Michigan? Well, if you read the book, "Three and Out," by John Bacon -- and I'd recommend it -- you learn that Rodriguez was pretty much doomed from the start. He was left with a lousy team, a dysfunctional athletic department and a bitter former coach in Lloyd Carr, who was anything but supportive of Rodriguez, despite playing a key role in his getting the job instead of LSU's Les Miles. Further, Bacon's book does a convincing job of deconstructing Rodriguez's treatment by the Detroit media and mostly discredits the news story that provoked the NCAA investigation into practice time rules violations.

And Rodriguez's players looked pretty good this past season, going 11-2 and winning the Sugar Bowl.

So, yes, based on his pedigree, I think Rodriguez can deliver a first Rose Bowl to Arizona.

As for this year, the pieces seem to be in place for a fairly strong turnaround, though one of Rodriguez's refrains in "Three and Out" is how it takes a few years of teaching and recruiting for his systems to take hold. If Scott gets hurt, the Wildcats complete void behind him at QB will be a huge issue, so that fact likely will limit how much Scott will be asked to run the football in Rodriguez's spread-option.

So, sticking with a theme of over-under, I'd rate Arizona's at six wins in 2012.

Greg from Philo, Calif., writes: Lane Kiffin's picks for db, lb and wr coaches were totally out of the box. Genius or incompetence?

Ted Miller: I don't call coaches geniuses. Beethoven was a genius. Einstein was a genius. Louis C.K. is a genius. But I like these hires.

Marvin Sanders, who will coach the secondary, has a strong reputation, though his sudden departure from Nebraska a year ago was a bit strange -- the official explanation was "for personal and family reasons."

By the way, this came in the mailbag from Pete from Omaha:
As a Nebraska fan, USC fans should be absolutely thrilled about the Marvin Sanders hire. He coached arguably the best secondary in the nation two years in a row in 2009 and 2010 and in that time frame produced four NFL draft picks, including first rounder Prince Amukamara. Not to mention, he is also the guy who brought Alfonso Dennard to Nebraska and coached him up, another future first or second rounder. His secondaries embarrassed QB's like Colt McCoy, Jake Locker, and Blaine Gabbert (ALL were NFL starters this year). Gice credit to Bo and Carl for those defenses too, but Marvin is arguably the best secondary coach in college football. USC fans should be ecstatic. Nobody will be able to throw on USC once Marvin gets it going.

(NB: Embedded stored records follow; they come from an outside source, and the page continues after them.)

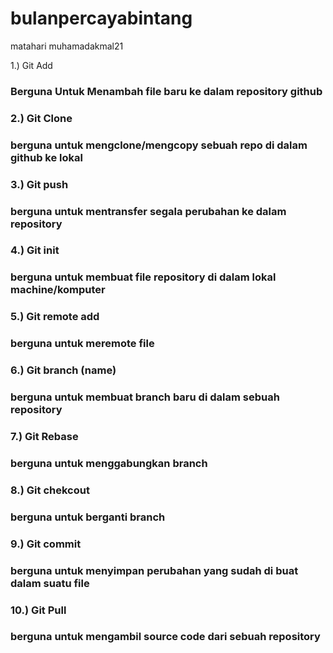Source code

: # bulanpercayabintang
matahari
muhamadakmal21

1.) Git Add
### Berguna Untuk Menambah file baru ke dalam repository github
### 2.) Git Clone  
### berguna untuk mengclone/mengcopy sebuah repo di dalam github ke lokal
### 3.) Git push
### berguna untuk mentransfer segala perubahan ke dalam repository
### 4.) Git init 
### berguna untuk membuat file repository di dalam lokal machine/komputer
### 5.) Git remote add
### berguna untuk meremote file 
### 6.) Git branch (name)
### berguna untuk membuat branch baru di dalam sebuah repository
### 7.) Git Rebase 
### berguna untuk menggabungkan branch
### 8.) Git chekcout
### berguna untuk berganti branch
### 9.) Git commit
### berguna untuk menyimpan perubahan yang sudah di buat dalam suatu file
### 10.) Git Pull
### berguna untuk mengambil source code dari sebuah repository 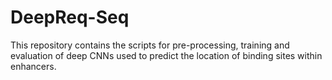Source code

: # DeepReq-Seq
This repository contains the scripts for pre-processing, training and evaluation of deep CNNs used to predict the location of binding sites within enhancers. 
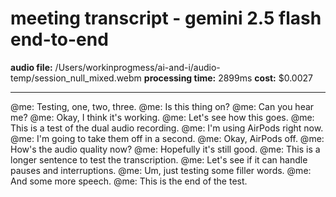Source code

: # meeting transcript - gemini 2.5 flash end-to-end

**audio file:** /Users/workinprogmess/ai-and-i/audio-temp/session_null_mixed.webm
**processing time:** 2899ms
**cost:** $0.0027

---

@me: Testing, one, two, three.
@me: Is this thing on?
@me: Can you hear me?
@me: Okay, I think it's working.
@me: Let's see how this goes.
@me:  This is a test of the dual audio recording.
@me:  I'm using AirPods right now.
@me:  I'm going to take them off in a second.
@me:  Okay, AirPods off.
@me:  How's the audio quality now?
@me:  Hopefully it's still good.
@me:  This is a longer sentence to test the transcription.
@me:  Let's see if it can handle pauses and interruptions.
@me:  Um,  just testing some filler words.
@me:  And some more speech.
@me:  This is the end of the test.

The one you might consider "outside the box" is Scottie Hazelton, who was hired a LBs coach after building a defensive power at North Dakota State, which won the FCS national championship this year. To that I say: "Chip Kelly." And then there should be silence (Kelly was New Hampshire's offensive coordinator before taking over the Oregon offense in 2007). This, in fact, feels like an inspired hire by Kiffin, one in which he clearly did a bit of homework.

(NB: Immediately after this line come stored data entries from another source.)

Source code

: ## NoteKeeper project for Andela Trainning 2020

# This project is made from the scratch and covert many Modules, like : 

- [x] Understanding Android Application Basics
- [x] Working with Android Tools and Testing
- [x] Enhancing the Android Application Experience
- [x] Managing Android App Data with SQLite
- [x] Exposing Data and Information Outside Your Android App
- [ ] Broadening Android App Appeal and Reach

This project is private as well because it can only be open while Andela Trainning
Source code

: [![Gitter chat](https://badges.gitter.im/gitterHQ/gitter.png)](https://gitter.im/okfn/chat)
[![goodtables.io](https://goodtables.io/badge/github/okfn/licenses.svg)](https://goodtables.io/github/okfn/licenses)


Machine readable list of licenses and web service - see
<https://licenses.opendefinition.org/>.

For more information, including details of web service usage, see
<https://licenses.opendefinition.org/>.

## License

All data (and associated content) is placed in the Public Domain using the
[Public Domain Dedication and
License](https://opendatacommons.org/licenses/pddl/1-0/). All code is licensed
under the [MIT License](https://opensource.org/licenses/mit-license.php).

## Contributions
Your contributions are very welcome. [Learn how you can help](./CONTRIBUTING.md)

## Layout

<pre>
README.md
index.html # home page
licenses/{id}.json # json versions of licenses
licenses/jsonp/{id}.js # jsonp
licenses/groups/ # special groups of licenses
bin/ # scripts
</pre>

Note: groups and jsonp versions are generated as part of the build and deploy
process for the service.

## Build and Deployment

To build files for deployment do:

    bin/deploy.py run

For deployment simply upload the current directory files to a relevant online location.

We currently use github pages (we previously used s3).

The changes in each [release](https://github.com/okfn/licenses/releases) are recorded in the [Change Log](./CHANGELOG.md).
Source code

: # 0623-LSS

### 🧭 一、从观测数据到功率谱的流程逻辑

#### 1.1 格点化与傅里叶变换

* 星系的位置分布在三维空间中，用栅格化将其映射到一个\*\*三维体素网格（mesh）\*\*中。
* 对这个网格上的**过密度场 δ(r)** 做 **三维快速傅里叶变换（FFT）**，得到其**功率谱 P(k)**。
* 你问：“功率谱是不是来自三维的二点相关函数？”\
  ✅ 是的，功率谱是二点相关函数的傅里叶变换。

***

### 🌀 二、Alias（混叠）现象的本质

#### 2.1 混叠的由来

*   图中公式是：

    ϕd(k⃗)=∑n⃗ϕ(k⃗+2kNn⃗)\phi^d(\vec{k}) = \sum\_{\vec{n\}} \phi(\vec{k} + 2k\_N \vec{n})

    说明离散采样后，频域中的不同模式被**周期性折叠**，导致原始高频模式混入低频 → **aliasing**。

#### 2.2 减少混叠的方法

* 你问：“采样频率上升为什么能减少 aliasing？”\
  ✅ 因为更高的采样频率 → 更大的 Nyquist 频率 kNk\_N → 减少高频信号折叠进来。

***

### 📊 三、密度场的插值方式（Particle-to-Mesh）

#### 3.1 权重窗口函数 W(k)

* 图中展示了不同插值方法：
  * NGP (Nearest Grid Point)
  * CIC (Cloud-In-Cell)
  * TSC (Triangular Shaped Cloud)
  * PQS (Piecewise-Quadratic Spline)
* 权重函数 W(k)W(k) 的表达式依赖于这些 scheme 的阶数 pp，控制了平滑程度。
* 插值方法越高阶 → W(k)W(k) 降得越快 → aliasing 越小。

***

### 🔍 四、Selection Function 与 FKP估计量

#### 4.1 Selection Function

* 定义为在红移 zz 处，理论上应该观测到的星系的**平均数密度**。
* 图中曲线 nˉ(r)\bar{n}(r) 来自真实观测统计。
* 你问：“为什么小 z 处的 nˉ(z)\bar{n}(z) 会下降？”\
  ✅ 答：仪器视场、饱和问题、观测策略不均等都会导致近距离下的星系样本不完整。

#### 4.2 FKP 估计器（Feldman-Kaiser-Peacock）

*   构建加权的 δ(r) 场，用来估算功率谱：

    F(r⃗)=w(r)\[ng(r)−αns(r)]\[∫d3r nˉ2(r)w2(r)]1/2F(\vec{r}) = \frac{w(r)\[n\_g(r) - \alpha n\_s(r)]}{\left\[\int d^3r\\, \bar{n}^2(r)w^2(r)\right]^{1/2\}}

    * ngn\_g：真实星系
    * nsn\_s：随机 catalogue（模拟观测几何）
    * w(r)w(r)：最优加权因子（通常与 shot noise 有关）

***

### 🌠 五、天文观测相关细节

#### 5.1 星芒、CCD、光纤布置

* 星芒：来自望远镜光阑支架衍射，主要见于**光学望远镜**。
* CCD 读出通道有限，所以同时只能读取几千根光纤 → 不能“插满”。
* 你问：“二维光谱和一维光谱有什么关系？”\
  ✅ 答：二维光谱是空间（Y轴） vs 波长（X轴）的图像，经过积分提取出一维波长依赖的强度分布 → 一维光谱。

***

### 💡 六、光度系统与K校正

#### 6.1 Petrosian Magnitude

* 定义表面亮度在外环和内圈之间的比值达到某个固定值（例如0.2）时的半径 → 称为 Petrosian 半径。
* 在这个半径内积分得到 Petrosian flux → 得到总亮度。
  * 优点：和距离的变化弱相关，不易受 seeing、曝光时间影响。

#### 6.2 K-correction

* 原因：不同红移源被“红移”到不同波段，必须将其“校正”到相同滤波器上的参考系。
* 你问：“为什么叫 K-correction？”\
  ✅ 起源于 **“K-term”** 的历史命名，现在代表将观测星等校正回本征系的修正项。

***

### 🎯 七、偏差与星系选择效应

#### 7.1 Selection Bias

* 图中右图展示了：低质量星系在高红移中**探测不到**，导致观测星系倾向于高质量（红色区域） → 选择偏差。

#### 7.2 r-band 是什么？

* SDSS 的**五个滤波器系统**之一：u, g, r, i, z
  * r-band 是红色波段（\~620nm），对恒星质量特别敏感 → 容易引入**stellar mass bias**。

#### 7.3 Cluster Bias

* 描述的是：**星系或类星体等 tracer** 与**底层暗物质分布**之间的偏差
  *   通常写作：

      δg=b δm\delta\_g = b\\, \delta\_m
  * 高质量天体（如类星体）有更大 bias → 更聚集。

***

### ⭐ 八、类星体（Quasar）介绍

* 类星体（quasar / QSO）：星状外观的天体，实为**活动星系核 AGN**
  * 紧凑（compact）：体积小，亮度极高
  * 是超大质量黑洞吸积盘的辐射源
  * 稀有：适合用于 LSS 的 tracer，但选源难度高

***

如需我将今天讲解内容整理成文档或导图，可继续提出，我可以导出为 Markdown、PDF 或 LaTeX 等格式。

Consider this from the FCS title game story on the Bison whipping top-seeded Sam Houston, 17-6:
Sam Houston (14-1) had its lowest-scoring game of the season, 33 points below its FCS-best average, and was denied an undefeated season and its first Football Championship Subdivision title. The Bearkats had only 210 total yards.

That should raise your eyebrows.

As for Martin, he talked to Kelly about a job at Oregon in 2009. Kelly and I actually chatted about Martin because I used to cover him back when he was the quarterback of Williamson High School in Mobile, Ala. He led Tennessee to the 1998 national championship the year after Peyton Manning left for the NFL. My sense is he's an up-and-coming coach with good recruiting skills, one who knows that coaching or playing under the warm and salubrious glow of the Pac-12 blog is a feeling like no other.

Dan from San Francisco writes: I'll risk a [Willie] Lyles question given that it's a downtime in the football calendar. In my understanding, the Lyles scandal has the potential to hurt Oregon the most in recruiting, both in terms of lost scholarships and in scaring players away. But given that USC has managed to do great in recruiting and on the field despite looming and already in effect sanctions, to what extent can Oregon coaches use USC as a blueprint to follow and as an example to show recruits should Oregon be hit by sanctions? In other words, to what extent could Chip Kelly tell recruits that sanctions aren't such a big deal, because "look at USC, they got hit and they're doing fine"? I realize that USC has much more going for it in recruiting than Oregon does, but I'm guessing that might be offset somewhat by more lenient sanctions for Oregon.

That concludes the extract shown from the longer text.